City councilors on Tuesday will consider a resolution authorizing the city to take possession of the remaining properties without contracts, starting a 180-day clock to negotiate final agreements with the unsigned property owners.
“The city’s M.O. has always been to work with owners, and that’s what we’re doing,” deputy city attorney Judy Yost Schmidt said. “We’re doing a project, and we have to get going on it.”
The voluntary “possession and use” agreements give both sides time to sort out specific valuation, contingencies regarding landscape and signs, and countless other nit-pickings that have stretched the process out.
“Acquiring property certainly takes a lot of effort and energy,” city engineer Dave Klockeman said. “But this project has been needed for quite a long time.

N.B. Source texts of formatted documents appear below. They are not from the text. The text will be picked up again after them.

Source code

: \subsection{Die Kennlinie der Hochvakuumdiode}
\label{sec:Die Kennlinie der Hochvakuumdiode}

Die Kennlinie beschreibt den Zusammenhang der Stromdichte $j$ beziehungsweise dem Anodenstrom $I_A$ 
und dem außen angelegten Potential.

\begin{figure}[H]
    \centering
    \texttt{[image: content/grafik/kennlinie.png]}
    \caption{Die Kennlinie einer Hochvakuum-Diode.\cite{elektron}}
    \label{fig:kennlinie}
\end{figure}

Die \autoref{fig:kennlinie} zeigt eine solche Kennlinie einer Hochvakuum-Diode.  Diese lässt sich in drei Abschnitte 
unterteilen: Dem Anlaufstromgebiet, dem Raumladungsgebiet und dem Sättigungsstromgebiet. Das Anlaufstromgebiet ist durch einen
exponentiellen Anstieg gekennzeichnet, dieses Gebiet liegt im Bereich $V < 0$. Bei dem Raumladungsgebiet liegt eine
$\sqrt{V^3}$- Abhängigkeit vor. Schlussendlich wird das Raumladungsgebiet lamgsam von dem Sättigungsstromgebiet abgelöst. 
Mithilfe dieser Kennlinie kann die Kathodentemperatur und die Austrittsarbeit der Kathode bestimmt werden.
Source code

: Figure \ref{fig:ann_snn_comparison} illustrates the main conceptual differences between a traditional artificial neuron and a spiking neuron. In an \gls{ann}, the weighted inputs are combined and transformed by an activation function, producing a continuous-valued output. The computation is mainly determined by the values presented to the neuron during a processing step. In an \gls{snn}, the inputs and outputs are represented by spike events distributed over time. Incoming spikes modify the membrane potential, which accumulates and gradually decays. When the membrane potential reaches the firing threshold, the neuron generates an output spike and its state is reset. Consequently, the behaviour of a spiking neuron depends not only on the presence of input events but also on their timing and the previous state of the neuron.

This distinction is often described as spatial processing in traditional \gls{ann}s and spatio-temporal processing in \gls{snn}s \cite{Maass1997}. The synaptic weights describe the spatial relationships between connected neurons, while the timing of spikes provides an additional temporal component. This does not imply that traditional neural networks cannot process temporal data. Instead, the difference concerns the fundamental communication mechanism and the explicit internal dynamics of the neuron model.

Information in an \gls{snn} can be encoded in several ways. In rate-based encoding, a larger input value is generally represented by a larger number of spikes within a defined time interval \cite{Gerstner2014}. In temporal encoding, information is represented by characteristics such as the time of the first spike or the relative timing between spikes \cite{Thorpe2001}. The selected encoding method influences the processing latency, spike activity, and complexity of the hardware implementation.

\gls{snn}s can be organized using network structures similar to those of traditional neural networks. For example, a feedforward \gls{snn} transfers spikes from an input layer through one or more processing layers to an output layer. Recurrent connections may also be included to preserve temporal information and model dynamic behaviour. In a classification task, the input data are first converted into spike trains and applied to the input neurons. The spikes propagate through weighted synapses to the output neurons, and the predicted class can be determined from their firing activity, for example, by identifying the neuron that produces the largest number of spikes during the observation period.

We have a good solution in place, and we have a timetable to do it this year.”
The continuous flow intersection, pioneered in Baton Rouge, La., and used in other cities, Salt Lake City being the closest example, requires widening one four-lane street to six lanes.
The solution, city engineers say, will fix one of Loveland’s most nettlesome traffic problems, with southbound motorists on Madison turning left onto eastbound Eisenhower having to wait through two and sometimes three light changes to get going.
Longer light times on Madison also impede traffic on Eisenhower, the city’s busiest street.
When work is completed in September, southbound drivers on Madison who want to go east on Eisenhower will be diverted at a signal to two left-turning lanes on the northeast edge of the widened intersection.
Like magic, when Madison drivers get the green light, the flow goes in both directions while left-turners sweep onto Eisenhower.
“When they’ve done this in other cities, there was a lot of apprehension to begin with,” project engineer Tom Knostman said. “But when they open, all of that goes away.”
To put the leery at ease, the city has posted two five-minute videos on its website describing the new design, one of them offering a driver’s-eye view of a trip through the intersection. Log on at www.ci.love land.co.us, then click on the “unusual intersection planned” button on the right-hand menu.
Councilors on Tuesday will also consider a measure that would end the city’s participation in an intergovernmental
agreement to operate the 34-Xpress bus service connecting Loveland and Greeley. The city’s Transportation Advisory
Board earlier this month recommended ending the service because it is so infrequently used.